Le monde est devenu plus malveillant
Viola Amherd a commencé son intervention en déclarant que la sécurité de la Suisse est étroitement liée à l'évolution de son environnement, qui est devenu plus instable et imprévisible. L'intensification des rivalités entre les grandes puissances et les puissances régionales en est une raison importante: «La rivalité entre les États-Unis et la Chine s'intensifie. La Russie et les puissances régionales telles que la Turquie, l'Arabie saoudite et l'Iran affirment leurs intérêts avec plus de force», a-t-elle déclaré.

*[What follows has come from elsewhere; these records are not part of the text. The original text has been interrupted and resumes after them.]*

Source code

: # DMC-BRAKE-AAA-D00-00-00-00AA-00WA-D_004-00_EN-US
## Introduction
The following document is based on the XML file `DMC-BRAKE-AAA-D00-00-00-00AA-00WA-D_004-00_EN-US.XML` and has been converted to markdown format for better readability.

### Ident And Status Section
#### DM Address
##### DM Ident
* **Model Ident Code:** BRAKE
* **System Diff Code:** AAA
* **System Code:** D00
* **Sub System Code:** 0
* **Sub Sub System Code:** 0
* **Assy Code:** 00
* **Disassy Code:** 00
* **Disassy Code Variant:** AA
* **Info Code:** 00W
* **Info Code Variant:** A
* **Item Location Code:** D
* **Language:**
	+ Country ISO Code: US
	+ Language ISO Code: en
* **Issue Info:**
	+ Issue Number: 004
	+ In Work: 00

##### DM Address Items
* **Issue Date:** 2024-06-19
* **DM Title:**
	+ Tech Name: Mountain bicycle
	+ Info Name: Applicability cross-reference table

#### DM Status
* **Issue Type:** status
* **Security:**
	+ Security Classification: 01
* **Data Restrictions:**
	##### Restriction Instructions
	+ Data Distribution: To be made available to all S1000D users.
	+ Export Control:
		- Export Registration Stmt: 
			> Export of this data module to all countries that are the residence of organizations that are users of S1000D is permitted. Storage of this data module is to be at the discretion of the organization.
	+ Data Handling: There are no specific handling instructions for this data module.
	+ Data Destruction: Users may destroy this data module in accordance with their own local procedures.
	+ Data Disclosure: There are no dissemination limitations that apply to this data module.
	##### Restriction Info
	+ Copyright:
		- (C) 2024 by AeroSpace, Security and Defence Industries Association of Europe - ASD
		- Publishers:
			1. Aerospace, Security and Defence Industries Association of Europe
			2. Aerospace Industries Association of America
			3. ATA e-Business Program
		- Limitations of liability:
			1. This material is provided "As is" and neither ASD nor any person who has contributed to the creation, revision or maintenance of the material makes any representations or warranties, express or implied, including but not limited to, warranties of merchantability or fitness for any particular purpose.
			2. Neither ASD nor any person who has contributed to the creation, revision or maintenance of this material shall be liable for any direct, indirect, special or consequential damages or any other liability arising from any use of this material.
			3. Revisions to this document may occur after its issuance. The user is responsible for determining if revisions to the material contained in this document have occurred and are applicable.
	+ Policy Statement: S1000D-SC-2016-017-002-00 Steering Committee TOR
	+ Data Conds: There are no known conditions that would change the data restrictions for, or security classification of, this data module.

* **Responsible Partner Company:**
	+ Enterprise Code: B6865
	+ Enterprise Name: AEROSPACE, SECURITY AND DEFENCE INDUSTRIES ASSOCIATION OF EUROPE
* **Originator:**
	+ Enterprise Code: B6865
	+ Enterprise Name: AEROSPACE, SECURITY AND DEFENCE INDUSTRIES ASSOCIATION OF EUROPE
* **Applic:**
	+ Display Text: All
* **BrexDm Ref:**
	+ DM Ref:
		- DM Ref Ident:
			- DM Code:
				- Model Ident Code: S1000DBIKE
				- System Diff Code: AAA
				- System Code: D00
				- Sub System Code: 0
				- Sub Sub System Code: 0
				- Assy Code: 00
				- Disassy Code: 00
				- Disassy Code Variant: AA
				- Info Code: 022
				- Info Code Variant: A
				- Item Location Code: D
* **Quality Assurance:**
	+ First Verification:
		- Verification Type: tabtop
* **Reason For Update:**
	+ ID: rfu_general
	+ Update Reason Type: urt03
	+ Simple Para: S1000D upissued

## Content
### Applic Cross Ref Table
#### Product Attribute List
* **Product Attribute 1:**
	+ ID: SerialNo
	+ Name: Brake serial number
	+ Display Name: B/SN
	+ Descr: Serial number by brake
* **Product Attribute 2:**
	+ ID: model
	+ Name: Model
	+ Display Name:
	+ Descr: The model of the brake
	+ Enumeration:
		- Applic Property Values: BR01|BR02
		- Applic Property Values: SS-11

Les États opèrent également de plus en plus dans la zone grise entre la guerre et la paix pour poursuivre leurs intérêts. Les cyberattaques et les campagnes de désinformation, a déclaré la conseillère fédérale, sont des outils importants dans l'arsenal des attaques hybrides. Elle a également évoqué les implications sécuritaires du changement climatique, qui ne fait qu'exacerber des problèmes existants tels que la migration incontrôlée et les conflits dans les régions en crise.
Globalement, selon Viola Amherd, les perspectives en matière de sécurité se sont assombries: «Les tensions internationales se sont intensifiées et le spectre des menaces et des dangers s'est élargi.» Afin de protéger la capacité d'agir, l'autodétermination et l'intégrité de la Suisse et de sa population, la politique de sécurité suisse doit s'adapter à cet environnement plus difficile.
Renforcer la défense contre les cyberrisques
Dans ce contexte de menace, Viola Amherd a formulé un certain nombre de priorités en matière de sécurité. Outre une meilleure détection précoce des menaces et des crises, elle a surtout insisté sur la protection contre les cyberrisques. C'est dans ce domaine, a-t-elle dit, que la collaboration avec l'ETH Zurich et l'EPFL est particulièrement pertinente.
Le laboratoire du Cyber Defence Campus, ouvert il y a deux ans à Zurich, est un élément important pour la formation des spécialistes dont ont besoin la Confédération, les milieux universitaires et l'économie. Le nouveau programme de master en cybersécurité, créé conjointement par l'ETH Zurich et l'EPFL, démontre également que la cybersécurité est un axe stratégique des hautes écoles fédérales.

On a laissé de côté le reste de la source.